THE INPUT:
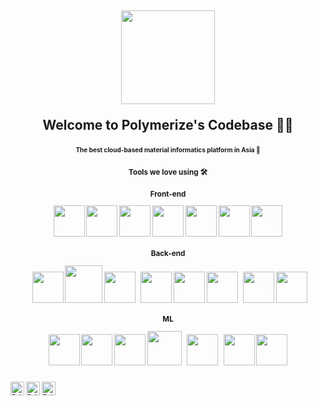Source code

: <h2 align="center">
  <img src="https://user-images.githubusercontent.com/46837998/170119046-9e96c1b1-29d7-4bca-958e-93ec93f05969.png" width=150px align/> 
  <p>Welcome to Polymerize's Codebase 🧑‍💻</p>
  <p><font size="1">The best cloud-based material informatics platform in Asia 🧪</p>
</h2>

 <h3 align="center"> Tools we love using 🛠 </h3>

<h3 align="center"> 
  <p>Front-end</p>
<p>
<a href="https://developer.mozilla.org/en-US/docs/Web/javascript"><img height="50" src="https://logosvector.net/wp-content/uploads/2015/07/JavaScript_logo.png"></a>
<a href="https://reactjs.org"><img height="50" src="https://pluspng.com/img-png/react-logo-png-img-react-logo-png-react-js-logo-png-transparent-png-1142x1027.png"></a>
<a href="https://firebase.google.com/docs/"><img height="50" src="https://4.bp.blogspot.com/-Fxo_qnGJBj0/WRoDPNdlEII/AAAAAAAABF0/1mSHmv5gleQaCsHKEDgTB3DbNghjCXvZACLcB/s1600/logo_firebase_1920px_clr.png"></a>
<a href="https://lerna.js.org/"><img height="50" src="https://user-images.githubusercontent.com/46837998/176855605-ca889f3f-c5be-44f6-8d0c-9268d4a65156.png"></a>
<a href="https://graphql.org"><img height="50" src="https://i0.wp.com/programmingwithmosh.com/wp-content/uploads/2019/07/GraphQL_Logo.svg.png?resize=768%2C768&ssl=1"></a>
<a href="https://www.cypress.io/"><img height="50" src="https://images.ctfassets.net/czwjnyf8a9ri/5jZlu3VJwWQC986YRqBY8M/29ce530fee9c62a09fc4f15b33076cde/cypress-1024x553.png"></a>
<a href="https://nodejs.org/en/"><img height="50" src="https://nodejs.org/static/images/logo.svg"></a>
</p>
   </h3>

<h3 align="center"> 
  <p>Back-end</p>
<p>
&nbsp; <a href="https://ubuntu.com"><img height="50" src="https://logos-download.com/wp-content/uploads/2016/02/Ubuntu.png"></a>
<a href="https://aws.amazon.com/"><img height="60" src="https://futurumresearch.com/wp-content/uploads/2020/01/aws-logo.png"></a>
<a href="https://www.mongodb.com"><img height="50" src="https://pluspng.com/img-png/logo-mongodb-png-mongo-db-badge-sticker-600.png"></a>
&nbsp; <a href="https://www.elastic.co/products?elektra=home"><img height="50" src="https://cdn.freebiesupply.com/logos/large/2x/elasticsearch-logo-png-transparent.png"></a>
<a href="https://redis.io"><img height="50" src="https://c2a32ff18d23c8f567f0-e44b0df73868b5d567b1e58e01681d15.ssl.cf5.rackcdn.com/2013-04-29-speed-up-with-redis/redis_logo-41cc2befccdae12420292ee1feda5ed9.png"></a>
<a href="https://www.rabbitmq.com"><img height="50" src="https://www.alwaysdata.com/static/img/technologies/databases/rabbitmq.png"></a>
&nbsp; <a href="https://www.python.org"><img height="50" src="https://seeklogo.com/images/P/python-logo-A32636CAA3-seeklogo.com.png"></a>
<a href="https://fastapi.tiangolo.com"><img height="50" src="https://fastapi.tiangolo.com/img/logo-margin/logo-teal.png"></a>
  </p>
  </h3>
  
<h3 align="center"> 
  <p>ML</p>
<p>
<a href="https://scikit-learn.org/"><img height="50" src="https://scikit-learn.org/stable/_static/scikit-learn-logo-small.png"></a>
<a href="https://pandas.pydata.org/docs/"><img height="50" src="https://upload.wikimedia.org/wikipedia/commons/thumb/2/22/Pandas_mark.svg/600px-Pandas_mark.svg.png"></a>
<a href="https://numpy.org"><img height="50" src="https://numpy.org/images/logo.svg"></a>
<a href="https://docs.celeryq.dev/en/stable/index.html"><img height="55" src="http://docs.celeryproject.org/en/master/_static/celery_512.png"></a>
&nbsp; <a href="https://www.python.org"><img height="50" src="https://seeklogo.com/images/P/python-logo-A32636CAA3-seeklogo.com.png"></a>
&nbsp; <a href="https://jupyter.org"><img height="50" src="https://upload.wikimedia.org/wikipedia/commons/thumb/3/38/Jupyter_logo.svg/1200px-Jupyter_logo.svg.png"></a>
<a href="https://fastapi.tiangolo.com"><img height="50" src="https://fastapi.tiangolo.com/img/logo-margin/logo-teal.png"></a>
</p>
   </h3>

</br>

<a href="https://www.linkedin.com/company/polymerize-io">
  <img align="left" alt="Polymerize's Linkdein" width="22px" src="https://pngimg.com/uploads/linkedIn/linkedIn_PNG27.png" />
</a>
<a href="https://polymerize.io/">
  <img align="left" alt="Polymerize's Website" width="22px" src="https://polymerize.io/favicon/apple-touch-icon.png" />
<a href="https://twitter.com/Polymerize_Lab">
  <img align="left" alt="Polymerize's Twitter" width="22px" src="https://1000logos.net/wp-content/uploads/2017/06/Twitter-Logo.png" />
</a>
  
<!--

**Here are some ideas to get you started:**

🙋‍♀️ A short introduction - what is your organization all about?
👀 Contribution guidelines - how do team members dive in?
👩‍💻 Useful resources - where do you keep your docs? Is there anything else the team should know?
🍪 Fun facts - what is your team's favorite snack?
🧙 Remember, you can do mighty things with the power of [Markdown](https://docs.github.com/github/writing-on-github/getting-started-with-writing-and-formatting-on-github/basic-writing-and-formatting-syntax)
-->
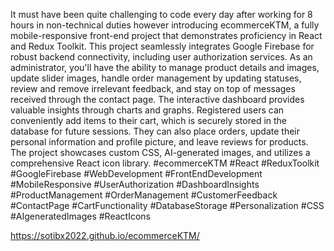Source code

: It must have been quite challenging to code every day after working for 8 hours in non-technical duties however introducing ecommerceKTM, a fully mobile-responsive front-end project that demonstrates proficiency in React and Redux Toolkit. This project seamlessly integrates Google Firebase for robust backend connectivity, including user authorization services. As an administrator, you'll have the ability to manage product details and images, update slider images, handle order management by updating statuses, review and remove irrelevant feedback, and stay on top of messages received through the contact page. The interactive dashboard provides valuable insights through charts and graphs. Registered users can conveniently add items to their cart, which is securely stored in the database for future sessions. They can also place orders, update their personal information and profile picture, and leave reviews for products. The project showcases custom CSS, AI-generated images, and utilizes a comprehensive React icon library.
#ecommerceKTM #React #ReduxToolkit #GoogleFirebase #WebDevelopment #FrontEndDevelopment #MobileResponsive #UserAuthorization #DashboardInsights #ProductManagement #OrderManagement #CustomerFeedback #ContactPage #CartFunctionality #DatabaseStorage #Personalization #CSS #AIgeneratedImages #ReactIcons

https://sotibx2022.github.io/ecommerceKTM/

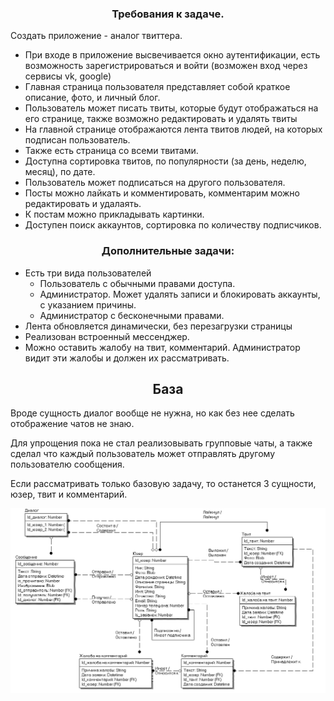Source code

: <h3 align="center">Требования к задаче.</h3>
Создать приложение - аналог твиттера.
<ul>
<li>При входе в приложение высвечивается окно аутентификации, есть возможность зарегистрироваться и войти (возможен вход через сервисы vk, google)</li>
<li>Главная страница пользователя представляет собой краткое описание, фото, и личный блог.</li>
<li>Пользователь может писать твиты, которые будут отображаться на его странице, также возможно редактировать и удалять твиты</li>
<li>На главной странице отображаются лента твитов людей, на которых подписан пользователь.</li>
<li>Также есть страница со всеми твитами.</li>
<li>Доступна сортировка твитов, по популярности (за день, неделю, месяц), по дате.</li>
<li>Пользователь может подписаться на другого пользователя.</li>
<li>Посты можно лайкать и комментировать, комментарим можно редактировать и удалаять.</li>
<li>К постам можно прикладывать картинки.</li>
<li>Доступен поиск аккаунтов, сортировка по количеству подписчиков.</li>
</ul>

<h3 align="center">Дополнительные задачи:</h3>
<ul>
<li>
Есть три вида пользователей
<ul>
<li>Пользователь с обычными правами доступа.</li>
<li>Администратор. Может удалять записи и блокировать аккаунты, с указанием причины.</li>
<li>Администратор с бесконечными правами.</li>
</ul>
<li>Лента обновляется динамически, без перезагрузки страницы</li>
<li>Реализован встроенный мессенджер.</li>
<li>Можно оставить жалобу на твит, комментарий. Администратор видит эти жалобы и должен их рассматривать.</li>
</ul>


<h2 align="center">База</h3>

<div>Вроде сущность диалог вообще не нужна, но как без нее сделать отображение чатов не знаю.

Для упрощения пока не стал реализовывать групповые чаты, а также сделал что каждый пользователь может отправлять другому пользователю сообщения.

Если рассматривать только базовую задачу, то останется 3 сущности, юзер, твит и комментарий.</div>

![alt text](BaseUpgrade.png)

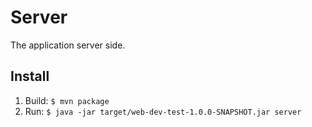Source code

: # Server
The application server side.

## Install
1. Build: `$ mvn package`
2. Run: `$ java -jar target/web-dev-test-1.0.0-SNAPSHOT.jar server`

DIRECTIONS FOR THIS TASK: Return each line from the records that includes the word "сортировка".

REPLY:
<li>Доступна сортировка твитов, по популярности (за день, неделю, месяц), по дате.</li>
<li>Доступен поиск аккаунтов, сортировка по количеству подписчиков.</li>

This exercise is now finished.